"Lazybones!" retorted the giggler. "Thy mother-in-law will need her tongue. Thy water-pot is but half-full even now."

"Still, it is heavy enough for my arms," replied the sweet voice indifferently, yet sharply, "and the river is far." Then it added inconsequently: "But there are streams up in the hills that folk can guide to their doors. And the grass grows soft too. Here is nothing but stones; I hate them, they are so hard."

"And the big shepherd's mother is dead," put in another girl pertly; whereat the rest giggled louder than ever.

Was it Hussan or Husayn who, three days afterwards, appeared suddenly before the District-officer in camp with a nicely written petition on a regulation sheet of English-made paper, requesting that he might be put on as a swimming patrol on the river opposite Sitâna in place of one who was supposed to have been killed or drowned? There is no need to know. No need to know which it was who won the toss when Husayn came back with a smile to say that, so far, they were quits, and might begin a new game. Whichever it was, John Nicholson looked at the lean bronze thews and sinews approvingly, and then asked the one crucial question, "Can you?"

The man smiled, a quick, broad smile. "None better, Huzoor, on the Indus. There is one, over the water, who deems himself my match. God knows if he is."

John Nicholson, who had bent over his writing again, glanced up hastily. "So that is it. Here, Moonshee, write an order to the man at Khânpur to put this man on at once." He was back at his writing almost before the order was ended, and in the silence which followed under the white wings of the tent set wide to all the winds of heaven, the sound of two pens could be heard.
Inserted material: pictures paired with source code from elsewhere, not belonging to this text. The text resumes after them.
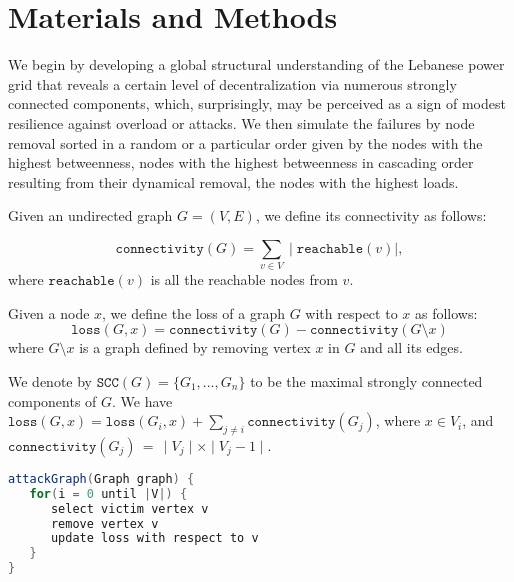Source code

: \section{Materials and Methods}
\label{methods}
We begin by developing a global structural understanding of the Lebanese power grid that reveals a certain level of decentralization via numerous strongly connected components, which, surprisingly, may be perceived as a sign of modest resilience against overload or attacks. 
We then simulate the failures by node removal sorted in a random or a particular order given by the nodes with the highest betweenness, nodes with the highest betweenness in cascading order resulting from their dynamical removal, the nodes with the highest loads. 

Given an undirected graph $G=(V,E)$, we define its connectivity as follows:

$$
\mathtt{connectivity}(G) = \sum_{v \in V} \mid \mathtt{reachable}(v) \mid,
$$ where $\mathtt{reachable}(v)$ is all the reachable nodes from $v$.

Given a node $x$, we define the loss of a graph $G$ with respect to $x$ as follows:
$$
\mathtt{loss}(G, x) = \mathtt{connectivity}(G) - \mathtt{connectivity}(G \setminus x)
$$
where $G \setminus x$ is a graph defined by removing vertex $x$ in $G$ and all its edges. 

We denote by $\mathtt{SCC}(G) = \{G_1, \ldots, G_n\}$ to be the maximal strongly connected components of $G$. 
We have $\mathtt{loss}(G, x) = \mathtt{loss}(G_i,x) + \sum_{j \neq i} \mathtt{connectivity}(G_j)$, where $x \in V_i$, and  $\mathtt{connectivity}(G_j) \,=\, \mid V_j \mid \times \mid V_j  - 1\mid$.

\begin{lstlisting}[language=java]
attackGraph(Graph graph) {
   for(i = 0 until |V|) {
      select victim vertex v
      remove vertex v
      update loss with respect to v
   }
}
\end{lstlisting}

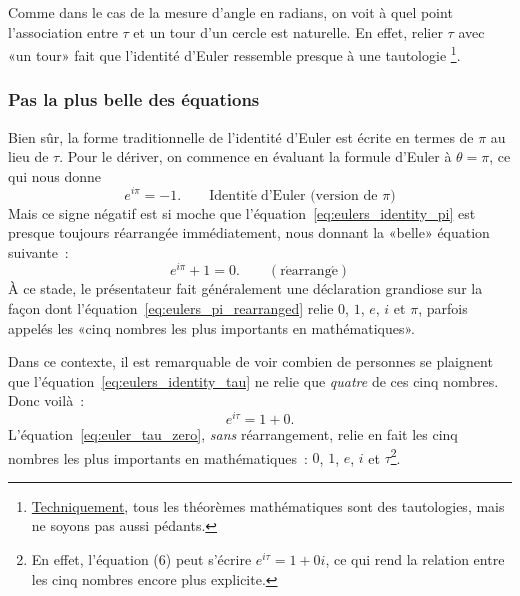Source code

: Comme dans le cas de la mesure d'angle en radians, on voit à quel point
l'association entre $\tau$ et un tour d'un cercle est naturelle. En effet,
relier $\tau$ avec «\ns un tour\ns » fait que l'identité d'Euler
ressemble presque à une
tautologie\ns
\footnote{\href{https://translate.google.com/translate?hl=en&sl=en&tl=fr&u=https://www.explainxkcd.com/wiki/index.php/1475:_Technically}{Techniquement},
tous les
théorèmes mathématiques sont des tautologies, mais ne soyons pas aussi
pédants.}.

    \subsubsection{Pas la plus belle des équations} %
    \label{sec:not_the_most_beautiful_equation}

Bien sûr, la forme traditionnelle de l'identité d'Euler est écrite en termes de
$\pi$ au lieu de $\tau$. Pour le dériver, on commence en évaluant la formule
d'Euler à $\theta = \pi$, ce qui nous donne
\begin{equation}
\label{eq:eulers_identity_pi}
e^{i\pi} = -1. \qquad\mathrm{Identit\acute{e}}\; \mbox{d'Euler (version de $\pi$)}
\end{equation}
\noindent Mais ce signe négatif est si moche que
l'équation~\eqref{eq:eulers_identity_pi} est presque toujours réarrangée
immédiatement, nous donnant la «\ns belle\ns » équation suivante~:
\begin{equation}
\label{eq:eulers_pi_rearranged}
e^{i\pi} + 1 = 0. \qquad\mathrm{(r\acute{e}arrang\acute{e})}
\end{equation}
À ce stade, le présentateur fait généralement une déclaration grandiose sur la façon
dont l'équation~\eqref{eq:eulers_pi_rearranged} relie $0$, $1$, $e$, $i$ et
$\pi$, parfois appelés les «\ns cinq nombres les plus importants en
mathématiques\ns ».

Dans ce contexte, il est remarquable de voir combien de personnes se plaignent
que l'équation~\eqref{eq:eulers_identity_tau} ne relie que \emph{quatre} de ces
cinq nombres. Donc voilà~:
\begin{equation}
\label{eq:euler_tau_zero}
e^{i\tau} = 1 + 0.
\end{equation}
L'équation~\eqref{eq:euler_tau_zero}, \emph{sans} réarrangement, relie en fait
les cinq nombres les plus importants en mathématiques~: $0$, $1$, $e$, $i$ et
$\tau$\ns\footnote{En effet, l'équation (6) peut s'écrire $e^{i\tau} = 1 + 0i$,
ce qui rend la relation entre les cinq nombres encore plus explicite.}.

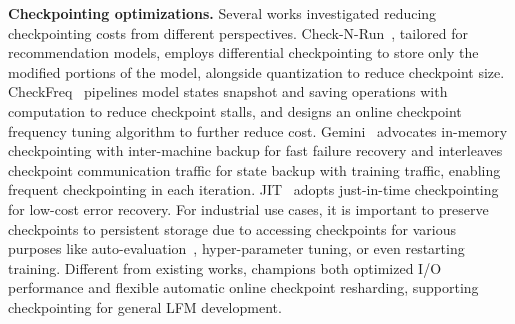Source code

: \noindent \textbf{Checkpointing optimizations.} Several %
works \cite{projectadam, deepfreeze} %
 investigated reducing checkpointing costs from different perspectives.
Check-N-Run~\cite{check-n-run}, tailored for recommendation models, employs differential checkpointing to store only the modified portions of the model, alongside quantization %
to reduce checkpoint size. %
CheckFreq~\cite{checkfreq} pipelines model states snapshot and saving operations with computation to reduce checkpoint stalls, and designs an online checkpoint frequency tuning algorithm to further reduce cost. 
Gemini~\cite{gemini-sys} advocates in-memory checkpointing with inter-machine backup for fast failure recovery and interleaves checkpoint communication traffic for state backup with training traffic, enabling frequent checkpointing in each iteration. JIT~\cite{jit-check} adopts just-in-time checkpointing for low-cost error recovery. 
For industrial use cases, it is important to preserve checkpoints to persistent storage due to %
accessing checkpoints for various %
purposes like auto-evaluation~\cite{characterization}, hyper-parameter tuning, or even restarting training.
Different from existing works, \sys{} champions both optimized I/O performance and flexible automatic online checkpoint resharding, supporting checkpointing for general LFM development.

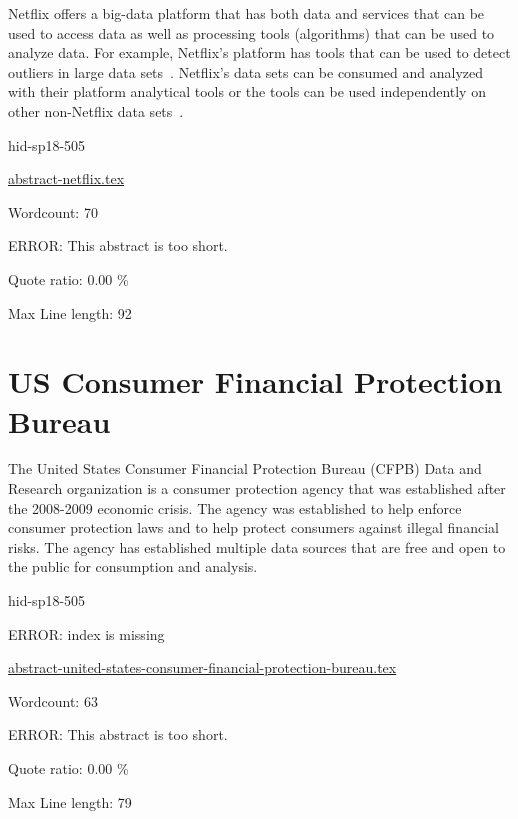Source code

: Netflix offers a big-data platform that has both data and services that can be
used to access data as well as processing tools (algorithms) that can be used
to analyze data.  For example, Netflix's platform has tools that can be used to
detect outliers in large data sets~\cite{hid-sp18-505-Wong2015}.  Netflix's data sets can be
consumed and analyzed with their platform analytical tools or the tools can be
used independently on other non-Netflix data sets~\cite{hid-sp18-505-Netflix2018}.


\begin{IU}

hid-sp18-505

\href{https://github.com/cloudmesh-community/hid-sp18-505/blob/master//technology/abstract-netflix.tex}{abstract-netflix.tex}

 

Wordcount: 70

ERROR: This abstract is too short.


Quote ratio: 0.00 \%
 
Max Line length: 92
\end{IU}

\section{US Consumer Financial Protection Bureau}

The United States Consumer Financial Protection Bureau (CFPB) Data and Research
organization is a consumer protection agency that was established after the
2008-2009 economic crisis.  The agency was established to help enforce consumer
protection laws and to help protect consumers against illegal financial risks.
The agency has established multiple data sources that are free and open to the
public for consumption and analysis\cite{hid-sp18-505-CFPB2018}.


\begin{IU}

hid-sp18-505

ERROR: index is missing

\href{https://github.com/cloudmesh-community/hid-sp18-505/blob/master//technology/abstract-united-states-consumer-financial-protection-bureau.tex}{abstract-united-states-consumer-financial-protection-bureau.tex}

 

Wordcount: 63

ERROR: This abstract is too short.


Quote ratio: 0.00 \%
 
Max Line length: 79
\end{IU}

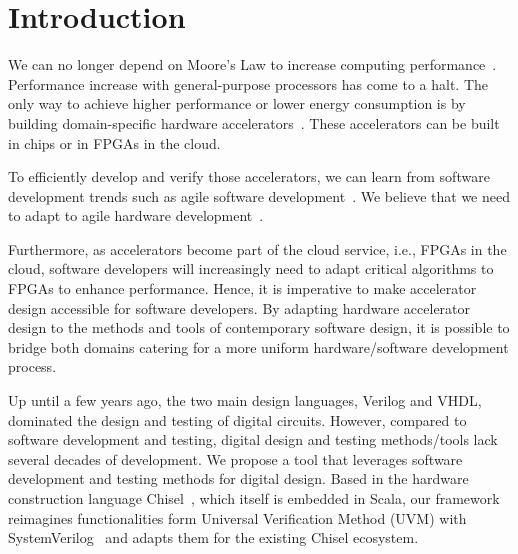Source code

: \documentclass[conference]{IEEEtran}
\begin{document}
%
%


\section{Introduction}
\label{sec:introduction}

We can no longer depend on Moore's Law to increase computing performance~\cite{dark-silicon:2011}.
Performance increase with general-purpose processors has come to a halt.
The only way to achieve higher performance or lower energy consumption
is by building domain-specific hardware accelerators~\cite{domain-hw-acc:2020}.
These accelerators can be built in chips or in FPGAs in the cloud.

To efficiently develop and verify those accelerators, we can learn from software development trends such as agile software development~\cite{agile:manifesto}.
We believe that we need to adapt to agile hardware development~\cite{henn-patt:turing:2019}.

Furthermore, as accelerators become part of the cloud service, i.e., FPGAs in the cloud,
software developers will increasingly need to adapt critical algorithms to FPGAs to enhance performance.
Hence, it is imperative to make accelerator design accessible for software developers.
By adapting hardware accelerator design to the methods and tools of contemporary software design,
it is possible to bridge both domains catering for a more uniform hardware/software development process.

Up until a few years ago, the two main design languages, Verilog and VHDL, dominated the
design and testing of digital circuits.
However, compared to software development and testing, digital design and testing methods/tools 
lack several decades of development. We propose a tool that
leverages software development and testing methods for digital design.
Based in the hardware construction language Chisel~\cite{chisel:dac2012}, which itself is embedded in Scala,
our framework reimagines functionalities form Universal Verification Method (UVM) with SystemVerilog~\cite{SystemVerilog} and
adapts them for the existing Chisel ecosystem.
\end{document}
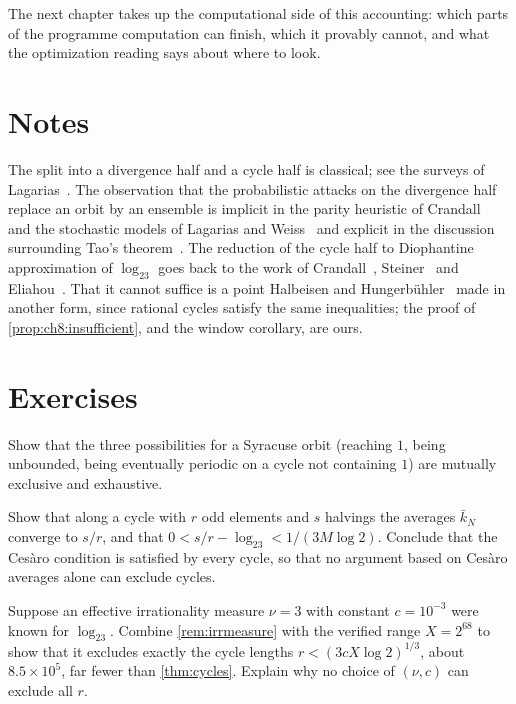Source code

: The next chapter takes up the computational side of this accounting: which
parts of the programme computation can finish, which it provably cannot, and
what the optimization reading says about where to look.

\section*{Notes}

The split into a divergence half and a cycle half is classical; see the surveys
of Lagarias~\cite{lagarias1985,lagarias2010overview}. The observation that the probabilistic attacks
on the divergence half replace an orbit by an ensemble is implicit in the
parity heuristic of Crandall~\cite{crandall1978} and the stochastic models of Lagarias and Weiss~\cite{lagarias1992} and explicit in the
discussion surrounding Tao's theorem~\cite{tao2022}. The reduction of the cycle
half to Diophantine approximation of $\log_23$ goes back to the work of
Crandall~\cite{crandall1978}, Steiner~\cite{steiner1977} and Eliahou~\cite{eliahou1993}. That it
cannot suffice is a point Halbeisen and Hungerb\"uhler~\cite[\S5]{halbeisen1997}
made in another form, since rational cycles satisfy the same inequalities; the
proof of \cref{prop:ch8:insufficient}, and the window corollary, are ours.

\section*{Exercises}

\begin{exercise}
Show that the three possibilities for a Syracuse orbit (reaching $1$, being
unbounded, being eventually periodic on a cycle not containing $1$) are
mutually exclusive and exhaustive.
\end{exercise}

\begin{exercise}
Show that along a cycle with $r$ odd elements and $s$ halvings the averages
$\bar k_N$ converge to $s/r$, and that $0<s/r-\log_23<1/(3M\log2)$. Conclude that
the Ces\`aro condition is satisfied by every cycle, so that no argument based on
Ces\`aro averages alone can exclude cycles.
\end{exercise}

\begin{exercise}
Suppose an effective irrationality measure $\nu=3$ with constant $c=10^{-3}$
were known for $\log_23$. Combine \cref{rem:irrmeasure} with the verified range
$X=2^{68}$ to show that it excludes exactly the cycle lengths
$r<(3cX\log2)^{1/3}$, about $8.5\times10^{5}$, far fewer than
\cref{thm:cycles}. Explain why no choice of $(\nu,c)$ can exclude all $r$.
\end{exercise}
One was the Englishman's, writing a report to headquarters saying that the increase of crime must be checked by reprisals, the other the native's, bidding the inspector put on the bearer as a Government swimmer.

"For signature, Huzoor," came a deferential voice, and the still-busy pen shifted itself to the shiny paper laid beside it, and the dark, keen, kindly eyes looked up once more for half a second. "Well, good luck to you! I hope you'll kill him, whoever he is."

"By the help of God, Huzoor, by the help of God!"

Which was it, Hussan or Husayn, who in the growing dusk walked up and down the shaly glacis below the long cluster of Sitâna, watching the opposite bank with the eyes of a lynx for each stone of vantage, each shallow whence a few yards' start might be gained? Which was it, Husayn or Hussan, who in the same dusk paced up and down the low bank on the other side watching in his turn, with untiring eyes, for the quicker curve of the current where a bold swimmer might by one swift venture drift down faster to the calmer water, and so have a second or two in which to regain breath ere the fight began? What matters it whether the panther was on the western bank and the leopard on the eastern? They were two wild beasts pacing up and down, up and down, with their feet upon the water's edge; up and down, up and down, even when the moon rose and their shadows showed more distinctly than they did themselves; for the oil upon their limbs caught the light keenly like the glistening shale and the glistening wet sand at their feet. Up and down, up and down, they paced, in the stillness and the peace, with only the noise of the rushing river, slumberously, monotonously, insistent; up and down, up and down till the cry of the muazzim at dawn came echoing over the water.

Prayer is more than sleep! Prayer is more than sleep!